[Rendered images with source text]
○ ○ ○ ○ ○ ○ ○

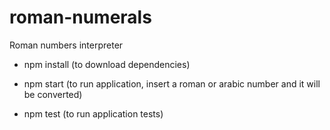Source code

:# roman-numerals

Roman numbers interpreter

 - npm install (to download dependencies)

 - npm start (to run application, insert a roman or arabic number and it will be converted)
 - npm test (to run application tests)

○ ○ ○ ○ ○ ○ ○

_Work instructions_
Work through the records above and count the lines that hold the string "application". Please give only that figure.

_Exercise response_
2